• **WHAT TO PRODUCE**:
From the material beneath, pull every line with the word "defaultBackend".

• **PROVIDED ENTRIES**:
== == ==
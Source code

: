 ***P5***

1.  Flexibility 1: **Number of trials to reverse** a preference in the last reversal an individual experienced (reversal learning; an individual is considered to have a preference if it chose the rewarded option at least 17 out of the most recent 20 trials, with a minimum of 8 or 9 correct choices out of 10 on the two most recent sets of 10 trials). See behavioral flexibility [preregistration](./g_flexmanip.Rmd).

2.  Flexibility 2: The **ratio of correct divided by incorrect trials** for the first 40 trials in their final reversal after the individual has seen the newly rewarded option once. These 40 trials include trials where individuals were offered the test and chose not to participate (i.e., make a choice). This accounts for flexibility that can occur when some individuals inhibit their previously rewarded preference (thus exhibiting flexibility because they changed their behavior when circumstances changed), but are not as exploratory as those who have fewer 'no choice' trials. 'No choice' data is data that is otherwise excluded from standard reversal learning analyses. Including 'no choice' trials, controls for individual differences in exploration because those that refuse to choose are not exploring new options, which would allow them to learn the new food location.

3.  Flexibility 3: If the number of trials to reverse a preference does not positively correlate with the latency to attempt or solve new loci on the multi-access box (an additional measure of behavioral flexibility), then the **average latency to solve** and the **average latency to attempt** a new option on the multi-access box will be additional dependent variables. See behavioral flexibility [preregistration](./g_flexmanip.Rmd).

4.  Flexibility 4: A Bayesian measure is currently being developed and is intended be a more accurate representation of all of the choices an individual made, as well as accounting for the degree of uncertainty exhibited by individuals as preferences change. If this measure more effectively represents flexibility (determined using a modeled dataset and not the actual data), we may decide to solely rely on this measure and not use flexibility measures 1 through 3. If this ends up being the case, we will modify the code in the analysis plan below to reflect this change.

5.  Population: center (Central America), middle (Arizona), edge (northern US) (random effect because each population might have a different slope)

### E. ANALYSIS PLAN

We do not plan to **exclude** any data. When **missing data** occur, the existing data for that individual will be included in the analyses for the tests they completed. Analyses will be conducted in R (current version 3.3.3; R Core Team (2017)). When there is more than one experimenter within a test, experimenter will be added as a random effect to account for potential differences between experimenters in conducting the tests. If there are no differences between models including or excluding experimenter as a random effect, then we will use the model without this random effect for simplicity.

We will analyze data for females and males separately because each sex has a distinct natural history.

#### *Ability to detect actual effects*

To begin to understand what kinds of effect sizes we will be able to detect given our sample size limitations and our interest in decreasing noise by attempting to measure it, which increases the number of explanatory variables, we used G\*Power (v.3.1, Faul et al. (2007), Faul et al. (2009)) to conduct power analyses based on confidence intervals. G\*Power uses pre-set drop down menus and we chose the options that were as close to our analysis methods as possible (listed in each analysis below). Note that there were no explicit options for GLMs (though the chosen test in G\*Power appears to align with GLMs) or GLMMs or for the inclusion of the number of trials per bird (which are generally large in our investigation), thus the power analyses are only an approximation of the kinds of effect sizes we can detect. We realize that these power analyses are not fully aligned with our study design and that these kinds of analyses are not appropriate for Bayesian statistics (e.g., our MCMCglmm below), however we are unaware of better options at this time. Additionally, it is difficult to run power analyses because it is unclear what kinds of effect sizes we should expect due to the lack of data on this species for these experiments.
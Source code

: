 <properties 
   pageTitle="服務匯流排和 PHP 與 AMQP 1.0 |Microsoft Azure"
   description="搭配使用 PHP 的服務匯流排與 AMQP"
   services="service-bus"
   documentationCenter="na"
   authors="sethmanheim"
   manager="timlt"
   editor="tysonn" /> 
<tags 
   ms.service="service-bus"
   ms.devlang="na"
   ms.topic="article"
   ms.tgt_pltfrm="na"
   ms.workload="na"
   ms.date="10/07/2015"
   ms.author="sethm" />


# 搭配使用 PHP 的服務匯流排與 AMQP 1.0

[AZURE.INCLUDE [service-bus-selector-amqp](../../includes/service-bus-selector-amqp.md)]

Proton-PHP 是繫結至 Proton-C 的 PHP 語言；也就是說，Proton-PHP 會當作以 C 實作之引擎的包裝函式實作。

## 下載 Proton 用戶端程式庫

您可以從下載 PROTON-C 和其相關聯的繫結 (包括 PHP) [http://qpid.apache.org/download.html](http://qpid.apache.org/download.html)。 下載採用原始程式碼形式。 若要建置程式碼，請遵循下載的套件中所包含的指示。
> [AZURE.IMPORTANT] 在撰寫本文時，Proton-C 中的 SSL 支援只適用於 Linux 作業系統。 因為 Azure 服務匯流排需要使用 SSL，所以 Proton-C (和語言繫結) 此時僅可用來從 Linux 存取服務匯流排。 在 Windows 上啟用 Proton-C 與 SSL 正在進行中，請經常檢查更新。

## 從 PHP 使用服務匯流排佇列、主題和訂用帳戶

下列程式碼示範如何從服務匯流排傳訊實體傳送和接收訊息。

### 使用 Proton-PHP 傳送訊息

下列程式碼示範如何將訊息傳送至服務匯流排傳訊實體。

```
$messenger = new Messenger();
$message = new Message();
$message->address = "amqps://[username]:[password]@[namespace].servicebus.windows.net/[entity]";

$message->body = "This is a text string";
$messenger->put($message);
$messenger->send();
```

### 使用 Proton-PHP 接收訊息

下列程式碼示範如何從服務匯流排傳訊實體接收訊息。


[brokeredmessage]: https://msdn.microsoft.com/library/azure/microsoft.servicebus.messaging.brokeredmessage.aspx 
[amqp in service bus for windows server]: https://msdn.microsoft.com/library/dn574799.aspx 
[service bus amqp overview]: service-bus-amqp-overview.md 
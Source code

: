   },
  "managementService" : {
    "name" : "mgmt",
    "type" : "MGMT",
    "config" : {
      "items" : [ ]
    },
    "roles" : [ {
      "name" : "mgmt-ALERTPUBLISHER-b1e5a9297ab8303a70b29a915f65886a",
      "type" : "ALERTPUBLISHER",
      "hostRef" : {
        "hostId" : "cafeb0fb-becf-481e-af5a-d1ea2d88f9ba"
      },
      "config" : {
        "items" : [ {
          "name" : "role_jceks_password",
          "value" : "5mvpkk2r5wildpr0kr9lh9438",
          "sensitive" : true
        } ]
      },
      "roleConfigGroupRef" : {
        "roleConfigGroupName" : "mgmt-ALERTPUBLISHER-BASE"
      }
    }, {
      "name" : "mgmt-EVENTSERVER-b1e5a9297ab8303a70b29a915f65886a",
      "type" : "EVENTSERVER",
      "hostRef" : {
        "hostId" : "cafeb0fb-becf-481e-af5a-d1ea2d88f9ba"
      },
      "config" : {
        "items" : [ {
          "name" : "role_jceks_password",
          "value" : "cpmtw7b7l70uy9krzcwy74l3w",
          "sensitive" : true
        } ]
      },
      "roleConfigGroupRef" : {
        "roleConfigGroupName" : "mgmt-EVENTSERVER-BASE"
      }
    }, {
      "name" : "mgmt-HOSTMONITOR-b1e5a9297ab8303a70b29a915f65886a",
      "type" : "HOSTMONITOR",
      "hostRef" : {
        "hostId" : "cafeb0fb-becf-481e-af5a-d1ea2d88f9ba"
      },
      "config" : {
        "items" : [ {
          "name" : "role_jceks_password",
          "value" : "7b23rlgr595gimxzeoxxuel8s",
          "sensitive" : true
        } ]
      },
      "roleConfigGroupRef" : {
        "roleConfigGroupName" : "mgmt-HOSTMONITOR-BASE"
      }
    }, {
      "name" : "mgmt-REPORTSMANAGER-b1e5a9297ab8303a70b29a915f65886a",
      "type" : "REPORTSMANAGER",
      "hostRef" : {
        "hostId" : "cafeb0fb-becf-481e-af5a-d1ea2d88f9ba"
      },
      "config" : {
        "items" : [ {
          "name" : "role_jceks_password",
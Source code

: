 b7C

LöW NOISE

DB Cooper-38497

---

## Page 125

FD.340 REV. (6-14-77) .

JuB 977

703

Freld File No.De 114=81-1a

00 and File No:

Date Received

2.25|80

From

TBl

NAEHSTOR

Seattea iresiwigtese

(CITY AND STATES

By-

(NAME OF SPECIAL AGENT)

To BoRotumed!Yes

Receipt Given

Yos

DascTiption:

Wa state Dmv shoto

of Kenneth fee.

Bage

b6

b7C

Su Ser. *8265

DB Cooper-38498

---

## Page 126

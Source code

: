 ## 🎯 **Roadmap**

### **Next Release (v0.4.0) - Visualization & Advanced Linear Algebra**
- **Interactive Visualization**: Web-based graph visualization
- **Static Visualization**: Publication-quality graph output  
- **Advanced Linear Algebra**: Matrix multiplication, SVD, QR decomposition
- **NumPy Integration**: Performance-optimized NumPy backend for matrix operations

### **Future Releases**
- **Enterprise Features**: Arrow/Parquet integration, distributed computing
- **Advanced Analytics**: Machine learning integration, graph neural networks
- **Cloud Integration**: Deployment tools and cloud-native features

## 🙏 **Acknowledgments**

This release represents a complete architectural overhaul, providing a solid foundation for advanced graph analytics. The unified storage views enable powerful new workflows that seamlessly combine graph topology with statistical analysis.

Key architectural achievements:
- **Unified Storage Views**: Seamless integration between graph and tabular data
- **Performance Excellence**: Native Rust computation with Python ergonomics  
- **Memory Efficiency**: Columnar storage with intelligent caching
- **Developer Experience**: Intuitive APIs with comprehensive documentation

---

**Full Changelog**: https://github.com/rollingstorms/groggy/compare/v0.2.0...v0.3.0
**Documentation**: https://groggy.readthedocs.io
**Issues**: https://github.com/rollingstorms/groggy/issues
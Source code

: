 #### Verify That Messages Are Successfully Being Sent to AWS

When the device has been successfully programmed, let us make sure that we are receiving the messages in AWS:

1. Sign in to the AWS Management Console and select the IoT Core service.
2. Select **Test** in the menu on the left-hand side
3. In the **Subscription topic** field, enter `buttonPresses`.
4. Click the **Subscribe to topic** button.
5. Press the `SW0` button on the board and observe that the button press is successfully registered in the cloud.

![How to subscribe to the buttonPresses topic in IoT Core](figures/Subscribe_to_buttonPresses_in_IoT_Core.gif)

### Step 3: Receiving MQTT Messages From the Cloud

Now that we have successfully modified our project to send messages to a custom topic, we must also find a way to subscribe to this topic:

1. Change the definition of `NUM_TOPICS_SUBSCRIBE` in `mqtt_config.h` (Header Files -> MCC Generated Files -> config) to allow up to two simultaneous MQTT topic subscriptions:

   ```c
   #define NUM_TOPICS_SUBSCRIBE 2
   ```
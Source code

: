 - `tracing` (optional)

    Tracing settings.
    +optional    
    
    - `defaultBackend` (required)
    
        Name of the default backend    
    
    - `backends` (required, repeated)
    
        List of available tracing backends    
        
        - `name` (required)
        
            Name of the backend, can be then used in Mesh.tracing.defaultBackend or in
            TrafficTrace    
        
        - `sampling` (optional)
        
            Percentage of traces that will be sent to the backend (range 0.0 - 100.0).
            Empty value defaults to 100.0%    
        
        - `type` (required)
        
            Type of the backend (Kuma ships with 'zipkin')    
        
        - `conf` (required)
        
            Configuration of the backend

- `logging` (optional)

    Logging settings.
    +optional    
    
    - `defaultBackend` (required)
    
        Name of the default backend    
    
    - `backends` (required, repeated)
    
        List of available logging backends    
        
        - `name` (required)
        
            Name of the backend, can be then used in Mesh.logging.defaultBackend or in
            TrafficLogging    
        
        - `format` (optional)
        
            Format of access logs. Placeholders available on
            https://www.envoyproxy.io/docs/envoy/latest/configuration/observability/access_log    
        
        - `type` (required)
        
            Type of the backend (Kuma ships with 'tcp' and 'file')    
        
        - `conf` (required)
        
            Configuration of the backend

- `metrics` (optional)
== == ==
• **WRITTEN SOLUTION**:
    - `defaultBackend` (required)
            Name of the backend, can be then used in Mesh.tracing.defaultBackend or in
    - `defaultBackend` (required)
            Name of the backend, can be then used in Mesh.logging.defaultBackend or in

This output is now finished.